Un-sure of Where Life Is Taking Me

I am graduating from college in a month and have no plans for life after college. The only thing that I seem to be sure about is where I am going to live. I am engaged to the most amazing man who has a job here in Rapid. I don't feel like I could tell him that I don't care about his career I am getting a job somewhere else. The only problem with this is that there almost no civil enineering jobs here. That leaves me with trying to figure out what I am going to do.

I have thought about a lot of different options such as:
- going back to school for outdoor education
- going back to school to be a high school teacher
- take classes so I can become a paramedic/ forest firefighter/ ski patrol
- find a job working for a non-profit
- convince Mr. P to let me be a homemake (least likely as I have strong feminist views and he probably wouldn't agree)

The most appealing to me would be a mix of all. I have already applied and been accepted to BH, so I could take a class or 2 this fall. I have also thought about running away and living in an ashram for awhile. I even found one that I really like.

Monday, March 22, 2010

Exhausted

I am exhausted in every way possible.

I am mentally and phsycologically exhausted from school, work, and AOE. I feel like I can never get ahead.
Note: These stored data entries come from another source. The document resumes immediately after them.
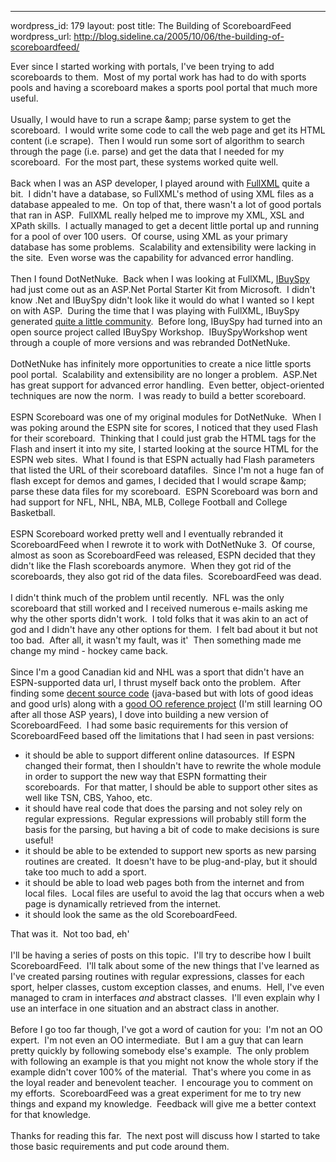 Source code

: --- 
wordpress_id: 179
layout: post
title: The Building of ScoreboardFeed
wordpress_url: http://blog.sideline.ca/2005/10/06/the-building-of-scoreboardfeed/

Ever since I started working with portals, I've been trying to add
scoreboards to them.  Most of my portal work has had to do with
sports pools and having a scoreboard makes a sports pool portal that
much more useful.<br />
<br />
Usually, I would have to run a scrape &amp;amp; parse system to get the
scoreboard.  I would write some code to call the web page and get
its HTML content (i.e scrape).  Then I would run some sort of
algorithm to search through the page (i.e. parse) and get the data that
I needed for my scoreboard.  For the most part, these systems
worked quite well.<br />
<br />
Back when I was an ASP developer, I played around with <a href="http://www.fullxml.com/">FullXML</a>
quite a bit.  I didn't have a database, so FullXML's method of
using XML files as a database appealed to me.  On top of that,
there wasn't a lot of good portals that ran in ASP.  FullXML
really helped me to improve my XML, XSL and XPath skills.  I
actually managed to get a decent little portal up and running for a
pool of over 100 users.  Of course, using XML as your primary
database has some problems.  Scalability and extensibility were
lacking in the site.  Even worse was the capability for advanced
error handling.<br />
<br />
Then I found DotNetNuke.  Back when I was looking at FullXML, <a href="http://msdn.microsoft.com/library/default.asp'url=/library/en-us/dnbda/html/bdasampibsport.asp">IBuySpy</a>
had just come out as an ASP.Net Portal Starter Kit from
Microsoft.  I didn't know .Net and IBuySpy didn't look like it
would do what I wanted so I kept on with ASP.  During the time
that I was playing with FullXML, IBuySpy generated <a href="http://forums.asp.net/90/ShowForum.aspx">quite a little community</a>. 
Before long, IBuySpy had turned into an open source project called
IBuySpy Workshop.  IBuySpyWorkshop went through a couple of more
versions and was rebranded DotNetNuke.<br />
<br />
DotNetNuke has infinitely more opportunities to create a nice little
sports pool portal.  Scalability and extensibility are no longer a
problem.  ASP.Net has great support for advanced error
handling.  Even better, object-oriented techniques are now the
norm.  I was ready to build a better scoreboard.<br />
<br />
ESPN Scoreboard was one of my original modules for DotNetNuke. 
When I was poking around the ESPN site for scores, I noticed that they
used Flash for their scoreboard.  Thinking that I could just grab
the HTML tags for the Flash and insert it into my site, I started
looking at the source HTML for the ESPN web sites.  What I found
is that ESPN actually had Flash parameters that listed the URL of their
scoreboard datafiles.  Since I'm not a huge fan of flash except
for demos and games, I decided that I would scrape &amp;amp; parse these
data files for my scoreboard.  ESPN Scoreboard was born and had
support for NFL, NHL, NBA, MLB, College Football and College Basketball.<br />
<br />
ESPN Scoreboard worked pretty well and I eventually rebranded it
ScoreboardFeed when I rewrote it to work with DotNetNuke 3.  Of
course, almost as soon as ScoreboardFeed was released, ESPN decided
that they didn't like the Flash scoreboards anymore.  When they
got rid of the scoreboards, they also got rid of the data files. 
ScoreboardFeed was dead.<br />
<br />
I didn't think much of the problem until recently.  NFL was the
only scoreboard that still worked and I received numerous e-mails
asking me why the other sports didn't work.  I told folks that it
was akin to an act of god and I didn't have any other options for
them.  I felt bad about it but not too bad.  After all, it
wasn't my fault, was it'  Then something made me change my mind -
hockey came back.<br />
<br />
Since I'm a good Canadian kid and NHL was a sport that didn't have an
ESPN-supported data url, I thrust myself back onto the problem. 
After finding some <a href="http://xmlsports.sourceforge.net/">decent source code</a> (java-based but with lots of good ideas and good urls) along with a <a href="http://www.codeproject.com/aspnet/EncodedUrlBuilder.asp">good OO reference project</a>
(I'm still learning OO after all those ASP years), I dove into building
a new version of ScoreboardFeed.  I had some basic requirements
for this version of ScoreboardFeed based off the limitations that I had
seen in past versions:<br />
<ul>
  <li>it should be able to support different online datasources. 
If ESPN changed their format, then I shouldn't have to rewrite the
whole module in order to support the new way that ESPN formatting their
scoreboards.  For that matter, I should be able to support other
sites as well like TSN, CBS, Yahoo, etc.</li>
  <li>it should have real code that does the parsing and not soley rely
on regular expressions.  Regular expressions will probably still
form the basis for the parsing, but having a bit of code to make
decisions is sure useful!</li>
  <li>it should be able to be extended to support new sports as new
parsing routines are created.  It doesn't have to be
plug-and-play, but it should take too much to add a sport.</li>
  <li>it should be able to load web pages both from the internet and
from local files.  Local files are useful to avoid the lag that
occurs when a web page is dynamically retrieved from the internet.</li>
  <li>it should look the same as the old ScoreboardFeed.</li>
</ul>
That was it.  Not too bad, eh'<br />
<br />
I'll be having a series of posts on this topic.  I'll try to
describe how I built ScoreboardFeed.  I'll talk about some of the
new things that I've learned as I've created parsing routines with
regular expressions, classes for each sport, helper classes, custom
exception classes, and enums.  Hell, I've even managed to cram in
interfaces <i>and </i>abstract classes.  I'll even explain why I use an interface in one situation and an abstract class in another.<br />
<br />
Before I go too far though, I've got a word of caution for you: 
I'm not an OO expert.  I'm not even an OO intermediate.  But
I am a guy that can learn pretty quickly by following somebody else's
example.  The only problem with following an example is that you
might not know the whole story if the example didn't cover 100% of the
material.  That's where you come in as the loyal reader and
benevolent teacher.  I encourage you to comment on my
efforts.  ScoreboardFeed was a great experiment for me to try new
things and expand my knowledge.  Feedback will give me a better
context for that knowledge.<br />
<br />
Thanks for reading this far.  The next post will discuss how I
started to take those basic requirements and put code around them.<br />
<br />
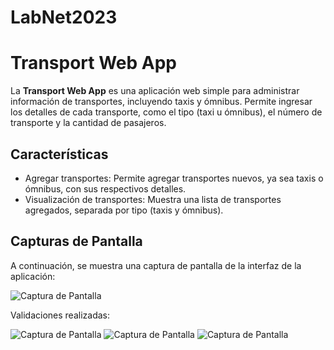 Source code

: # LabNet2023

# Transport Web App

La **Transport Web App** es una aplicación web simple para administrar información de transportes, incluyendo taxis y ómnibus. Permite ingresar los detalles de cada transporte, como el tipo (taxi u ómnibus), el número de transporte y la cantidad de pasajeros.

## Características

- Agregar transportes: Permite agregar transportes nuevos, ya sea taxis o ómnibus, con sus respectivos detalles.
- Visualización de transportes: Muestra una lista de transportes agregados, separada por tipo (taxis y ómnibus).

## Capturas de Pantalla

A continuación, se muestra una captura de pantalla de la interfaz de la aplicación:

![Captura de Pantalla](https://i.ibb.co/cbcnh17/Captura-de-pantalla-2023-08-18-144023.png)

Validaciones realizadas:

![Captura de Pantalla](https://i.ibb.co/q0QsTFQ/validacionnrotaxi.png)
![Captura de Pantalla](https://i.ibb.co/19kgPbC/validacionnroomnibus.png)
![Captura de Pantalla](https://i.ibb.co/8gB2s1C/validacioncantidad.png)

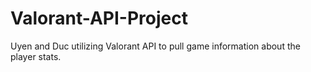 # Valorant-API-Project
Uyen and Duc utilizing Valorant API to pull game information about the player stats. 
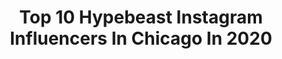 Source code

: ---
title: Top 10 Hypebeast Instagram Influencers In Chicago In 2020
description: >-
  Find top hypebeast Instagram influencers in Chicago in 2020. Most popular hashtags: #hypebeast #chicago #heatercentral #urbanaisle.
platform: Instagram
profiles:
  - username: "theairvegan"
    fullname: >-
      The AIR VEGAN
    location: "United States"
    followers: 6210
    engagement: 540
    commentsToLikes: 0.056673
    id: ck6tzbzvq8t940j71q2rvwdmh
    verified: false
    hashtags: "#tinkerhatfield, #sneakerdesign, #canvas, #forksoverknives"
  - username: "lcphotodesign"
    fullname: >-
      LC Photography & Multimedia
    location: "United States"
    followers: 8520
    engagement: 700
    commentsToLikes: 0.003021
    id: ck6txz4oc0pa10j718mmn2fwj
    verified: false
    hashtags: "#fashionista, #hypebeast, #chicagofashion, #hypebae"
  - username: "emilygualdoniphoto"
    fullname: >-
      Chicago Fashion Photographer
    location: "United States"
    followers: 17770
    engagement: 1320
    commentsToLikes: 0.046528
    id: ck5c1cu8kux0g0i11643v1o34
    verified: false
    hashtags: "#makeportraits, #portraitisreligion, #fashionstyle, #chicagomodels"
  - username: "hauteknife"
    fullname: >-
      Joseph  |  HauteKnife🔪
    location: "United States"
    followers: 2392
    engagement: 1094
    commentsToLikes: 0.259602
    id: ck5hhbkiu7e4g0i11otrvlmw0
    verified: false
    hashtags: "#bestfoodfeed, #abc7eyewitness, #soufflepancake, #foodandcuisines"
  - username: "sneakerare1"
    fullname: >-
      sneakerare
    location: "United States"
    followers: 28375
    engagement: 490
    commentsToLikes: 0.013152
    id: ck5qduj1hxds80i11l77nwxbc
    verified: false
    hashtags: "#louisvuitton, #family, #jumpman23, #cactus"
  - username: "az1217_"
    fullname: >-
      YueCheng Zhang
    location: "United States"
    followers: 26868
    engagement: 367
    commentsToLikes: 0.008222
    id: ck0w38auus37g0i19dfsgfqdb
    verified: false
    hashtags: "#sneaker, #gdragon, #airjordan11bred, #airjordan5doernbecher"
  - username: "chef.edtinoco"
    fullname: >-
      Ed Tinoco
    location: "United States"
    followers: 21052
    engagement: 360
    commentsToLikes: 0.028556
    id: ck14iu9m2h7990i19tpi1feim
    verified: false
    hashtags: "#pistachio, #chefsofinstagram, #chefstable, #restaurant"
  - username: "bho_biscuit"
    fullname: >-
      Brian
    location: "United States"
    followers: 39583
    engagement: 318
    commentsToLikes: 0.021838
    id: ck0tzjq3pqjct0i19326xhegq
    verified: false
    hashtags: "#fujifilm, #beautifuldestinations, #fujifilmgfx, #awesomedreamplaces"
  - username: "b.c.calico"
    fullname: >-
      Photographer Brendan Carroll
    location: "United States"
    followers: 5595
    engagement: 506
    commentsToLikes: 0.028128
    id: ck6tll4i966er0j71a5sttk5n
    verified: false
    hashtags: "#photofilmy, #fashion, #nowherediary, #drivebyfilm"
  - username: "praneeth_koduru"
    fullname: >-
      Praneeth Koduru | Chicago
    location: "United States"
    followers: 5021
    engagement: 509
    commentsToLikes: 0.035100
    id: ck5c94hquargj0i11to7rz29x
    verified: false
    hashtags: "#streetphotographers, #everybodystreet, #urbanluminous, #fromstreetswithlove"
---
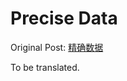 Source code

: # Precise Data

Original Post: [精确数据](https://wiki.pvz1.com/doku.php?id=%E6%8A%80%E6%9C%AF:%E7%B2%BE%E7%A1%AE%E6%95%B0%E6%8D%AE)

To be translated.
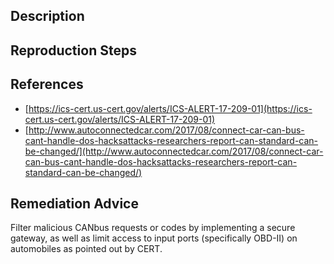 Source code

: ## Description


## Reproduction Steps


## References

- [https://ics-cert.us-cert.gov/alerts/ICS-ALERT-17-209-01](https://ics-cert.us-cert.gov/alerts/ICS-ALERT-17-209-01)
- [http://www.autoconnectedcar.com/2017/08/connect-car-can-bus-cant-handle-dos-hacksattacks-researchers-report-can-standard-can-be-changed/](http://www.autoconnectedcar.com/2017/08/connect-car-can-bus-cant-handle-dos-hacksattacks-researchers-report-can-standard-can-be-changed/)


## Remediation Advice

Filter malicious CANbus requests or codes by implementing a secure gateway, as well as limit access to input ports (specifically OBD-II) on automobiles as pointed out by CERT.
As soon as I finish one thing two more things get thrown at me. I constantly feel like I'm drowning.

I am physically exhausted from lack of sleep. I feel like I can never get enough sleep. I went to Mexico for a week and slept all I want and I am still exhausted.

Thursday, March 18, 2010

True To The Name of This Blog

I have been completely avoiding this blog. I keep telling myself that I am too busy to sit down and write something. In reality I think I am just afraid. I read all these other blogs and they are amazing. I am afraid that I will never be able to write a blog like them.

Well today I decided that I am done being afraid. Life is getting really stressful and I need a place to write down everything thats in my mind. So from now on I will be true to the name of my blog and use this as an outlet for my mind. I won't wait for a theme to come to me, I will just write.